1st Edition

Transnational Television History A Comparative Approach

Edited By Andreas Fickers, Catherine Johnson Copyright 2012

    Although television has developed into a major agent of the transnational and global flow of information and entertainment, television historiography and scholarship largely remains a national endeavour, partly due to the fact that television has been understood as a tool for the creation of national identity. But the breaking of the quasi-monopoly of public service broadcasters all over Europe in the 1980s has changed the television landscape, and cross-border television channels - with the help of satellite and the Internet - have catapulted the relatively closed television nations into the universe of globalized media channels. 

    At least, this is the picture painted by the popular meta-narratives of European television history. Transnational Television History asks us to re-evaluate the function of television as a medium of nation-building in its formative years and to reassess the historical narrative that insists that European television only became transnational with the emergence of more commercial services and new technologies from the 1980s. It also questions some common assumptions in television historiography by offering some alternative perspectives on the complex processes of transnational circulation of television technology, professionals, programmes and aesthetics.

    This book was originally published as a special issue of Media History.

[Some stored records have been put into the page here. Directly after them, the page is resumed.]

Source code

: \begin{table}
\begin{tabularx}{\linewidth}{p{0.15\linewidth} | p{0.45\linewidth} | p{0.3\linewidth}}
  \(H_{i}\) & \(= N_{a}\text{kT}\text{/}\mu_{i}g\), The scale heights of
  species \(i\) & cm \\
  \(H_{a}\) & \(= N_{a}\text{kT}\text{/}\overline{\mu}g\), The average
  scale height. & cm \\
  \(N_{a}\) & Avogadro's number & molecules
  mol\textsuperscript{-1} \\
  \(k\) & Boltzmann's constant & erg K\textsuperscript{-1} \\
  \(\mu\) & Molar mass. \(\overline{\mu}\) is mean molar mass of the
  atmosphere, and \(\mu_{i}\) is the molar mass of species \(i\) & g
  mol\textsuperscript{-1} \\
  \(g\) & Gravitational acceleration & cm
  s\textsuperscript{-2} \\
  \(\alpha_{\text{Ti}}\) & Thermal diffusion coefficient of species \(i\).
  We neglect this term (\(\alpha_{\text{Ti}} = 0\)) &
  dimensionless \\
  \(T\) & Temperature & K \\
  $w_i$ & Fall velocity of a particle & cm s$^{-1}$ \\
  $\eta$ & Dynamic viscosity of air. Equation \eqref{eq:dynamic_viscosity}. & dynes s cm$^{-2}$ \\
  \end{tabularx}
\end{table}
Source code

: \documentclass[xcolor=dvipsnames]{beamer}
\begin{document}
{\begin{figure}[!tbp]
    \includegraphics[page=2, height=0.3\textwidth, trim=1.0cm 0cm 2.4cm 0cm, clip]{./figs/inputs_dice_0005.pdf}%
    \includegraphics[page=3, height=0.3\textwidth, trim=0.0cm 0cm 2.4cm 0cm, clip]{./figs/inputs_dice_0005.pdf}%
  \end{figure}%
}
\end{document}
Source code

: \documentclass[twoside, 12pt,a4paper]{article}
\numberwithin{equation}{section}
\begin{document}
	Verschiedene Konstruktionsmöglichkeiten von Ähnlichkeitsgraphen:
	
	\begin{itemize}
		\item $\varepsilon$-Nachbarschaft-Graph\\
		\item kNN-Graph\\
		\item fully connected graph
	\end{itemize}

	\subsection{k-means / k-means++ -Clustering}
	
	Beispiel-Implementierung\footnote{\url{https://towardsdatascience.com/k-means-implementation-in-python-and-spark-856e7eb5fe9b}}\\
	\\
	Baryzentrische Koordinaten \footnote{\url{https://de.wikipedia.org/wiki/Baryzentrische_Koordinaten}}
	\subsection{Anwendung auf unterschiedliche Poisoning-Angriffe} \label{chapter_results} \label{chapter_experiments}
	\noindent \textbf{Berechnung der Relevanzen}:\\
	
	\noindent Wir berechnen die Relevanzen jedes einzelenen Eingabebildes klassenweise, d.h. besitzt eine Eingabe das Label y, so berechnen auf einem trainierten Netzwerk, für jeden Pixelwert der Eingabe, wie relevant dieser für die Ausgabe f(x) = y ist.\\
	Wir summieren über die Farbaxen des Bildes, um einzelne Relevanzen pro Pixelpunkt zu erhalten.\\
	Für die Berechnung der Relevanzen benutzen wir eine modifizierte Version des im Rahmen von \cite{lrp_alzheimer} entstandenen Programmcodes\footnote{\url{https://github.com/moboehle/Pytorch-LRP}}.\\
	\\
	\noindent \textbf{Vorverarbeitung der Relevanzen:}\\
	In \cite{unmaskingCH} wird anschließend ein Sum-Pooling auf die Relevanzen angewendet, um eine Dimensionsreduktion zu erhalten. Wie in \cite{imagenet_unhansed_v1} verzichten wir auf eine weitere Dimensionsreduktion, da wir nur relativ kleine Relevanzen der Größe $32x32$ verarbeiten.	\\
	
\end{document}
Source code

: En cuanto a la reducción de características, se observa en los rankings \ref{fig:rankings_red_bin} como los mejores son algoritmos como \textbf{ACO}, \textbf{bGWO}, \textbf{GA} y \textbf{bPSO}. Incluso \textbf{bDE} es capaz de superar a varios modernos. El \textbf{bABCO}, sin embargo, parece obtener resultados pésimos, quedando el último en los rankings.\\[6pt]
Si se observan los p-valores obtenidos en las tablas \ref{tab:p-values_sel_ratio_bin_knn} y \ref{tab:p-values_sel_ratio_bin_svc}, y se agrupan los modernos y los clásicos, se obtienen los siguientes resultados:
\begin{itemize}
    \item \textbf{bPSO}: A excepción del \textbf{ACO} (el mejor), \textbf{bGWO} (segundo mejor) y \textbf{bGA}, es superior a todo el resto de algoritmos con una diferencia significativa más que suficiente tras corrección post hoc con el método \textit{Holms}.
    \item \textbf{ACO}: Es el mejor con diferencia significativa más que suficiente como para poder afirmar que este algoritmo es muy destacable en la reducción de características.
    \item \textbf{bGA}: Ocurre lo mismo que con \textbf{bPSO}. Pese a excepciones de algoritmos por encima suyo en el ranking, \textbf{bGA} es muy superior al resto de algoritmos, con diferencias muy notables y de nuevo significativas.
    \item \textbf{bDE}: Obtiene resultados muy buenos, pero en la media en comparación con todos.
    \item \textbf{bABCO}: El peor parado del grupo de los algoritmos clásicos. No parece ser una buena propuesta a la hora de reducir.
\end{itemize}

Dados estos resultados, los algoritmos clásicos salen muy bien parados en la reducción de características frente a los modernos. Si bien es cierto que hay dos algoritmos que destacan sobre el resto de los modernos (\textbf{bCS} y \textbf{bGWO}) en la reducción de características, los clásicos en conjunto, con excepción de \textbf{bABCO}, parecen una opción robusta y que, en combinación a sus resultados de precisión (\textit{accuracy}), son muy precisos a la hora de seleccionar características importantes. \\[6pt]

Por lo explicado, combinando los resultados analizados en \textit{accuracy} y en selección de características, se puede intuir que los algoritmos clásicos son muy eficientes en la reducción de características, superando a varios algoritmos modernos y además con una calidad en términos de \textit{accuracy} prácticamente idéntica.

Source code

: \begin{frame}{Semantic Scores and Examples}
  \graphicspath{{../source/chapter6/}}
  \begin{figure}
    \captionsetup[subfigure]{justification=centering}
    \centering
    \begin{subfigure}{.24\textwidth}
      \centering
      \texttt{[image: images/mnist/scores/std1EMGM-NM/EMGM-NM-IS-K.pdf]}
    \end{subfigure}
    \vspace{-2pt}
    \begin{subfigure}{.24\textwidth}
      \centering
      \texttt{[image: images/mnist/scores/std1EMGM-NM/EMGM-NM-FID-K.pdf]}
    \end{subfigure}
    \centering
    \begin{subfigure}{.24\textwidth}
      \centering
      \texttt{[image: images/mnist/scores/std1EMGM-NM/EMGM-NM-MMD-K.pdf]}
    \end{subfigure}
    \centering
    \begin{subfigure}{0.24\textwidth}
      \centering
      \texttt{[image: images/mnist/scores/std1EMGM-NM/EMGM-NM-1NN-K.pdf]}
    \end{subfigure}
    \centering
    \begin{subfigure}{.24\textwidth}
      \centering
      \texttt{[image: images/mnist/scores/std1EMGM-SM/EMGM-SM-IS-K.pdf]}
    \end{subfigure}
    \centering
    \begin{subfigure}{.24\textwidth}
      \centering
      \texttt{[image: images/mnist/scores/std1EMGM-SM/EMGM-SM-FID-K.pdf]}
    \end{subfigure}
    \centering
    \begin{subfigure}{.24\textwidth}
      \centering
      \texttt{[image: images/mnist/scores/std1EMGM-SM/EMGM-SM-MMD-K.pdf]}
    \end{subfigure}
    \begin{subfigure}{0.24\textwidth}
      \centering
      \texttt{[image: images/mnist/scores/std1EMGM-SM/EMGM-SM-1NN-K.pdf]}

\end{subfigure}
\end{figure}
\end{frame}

    Introduction Andreas Fickers, Maastricht University, The Netherlands and Catherine Johnson, University of Nottingham, UK

    Section 1: Retracing paths and places of transnational circulation

    1. Transnationality in Dutch (Pre) Television: The central role of Erik de Vries Sonja de Leeuw, Utrecht University, The Netherlands

    2. The ‘North Atlantic Triangle’: Britain, the USA and Canada in 1950s television Michele Hilmes, University of Madison-Wisconsin, USA

    3. Transatlantic Spaces: Production, location and style in 1960s–1970s action-adventure TV series Jonathan Bignell, Reading University, UK

    4. Creating Transnationality Through an International Organization?: The European Broadcasting Union's (EBU) television programme activities Christian Henrich-Franke, Siegen University, Germany

    5. European Crimeatches: A comparative perspective on Aktenzeichen XY's transnational circulation Eggo Müller, Utrecht University, The Netherlands

    6. Eventing Europe: The transnational emergence of a European television landscape in the 1950s Andreas Fickers, Maastricht University, The Netherlands

    7.  Re-placed Communities: Crossover as a transnational practice of television in Cold War Eastern Europe Dana Mustata, Groningen University, The Netherlands

    8.Video Active and the challenges of developing online access to compare European television programmes from the archive Rob Turnock, Royal Holloway College, University of London, UK

    Section 2: Localizing the Transnational in Regional Television History

    9. Perspectives on Localizing the Transnational in Regional Television History / Introduction Catherine Johnson, University of Nottingham, UK and Andreas Fickers, Maastricht University, The Netherlands

    10. France 3, a state institution: the French model of regional television Benoît Lafon, Toulouse University, France

    11. Regional television in Germany Edgar Lersch, Stuttgart University, Germany

    12. Regional television in Spain: the Andalusian case Juan Francisco Gutiérrez Lozano, Malaga University, Spain

    13. From multicultural programming to diasporic television: situating the UK in a European context Sarita Malik, Brunel University, UK

    Biography

    Andreas Fickers is Associate Professor of Comparative Media History at Maastricht University, The Netherlands. He is specialised in the cultural history of communication technologies. He is co-editor of A European Television History (2008) and Materializing Europe: Transnational Infrastructures and the Project of Europe (2010). 

    Catherine Johnson lectures in the Department of Culture, Film and Media at the University of Nottingham, UK. Her research examines the Western television industries and the impact of industrial shifts on the cultural artefacts they produce. She is the author of Telefantasy (2005) and co-editor of ITV Cultures (2005).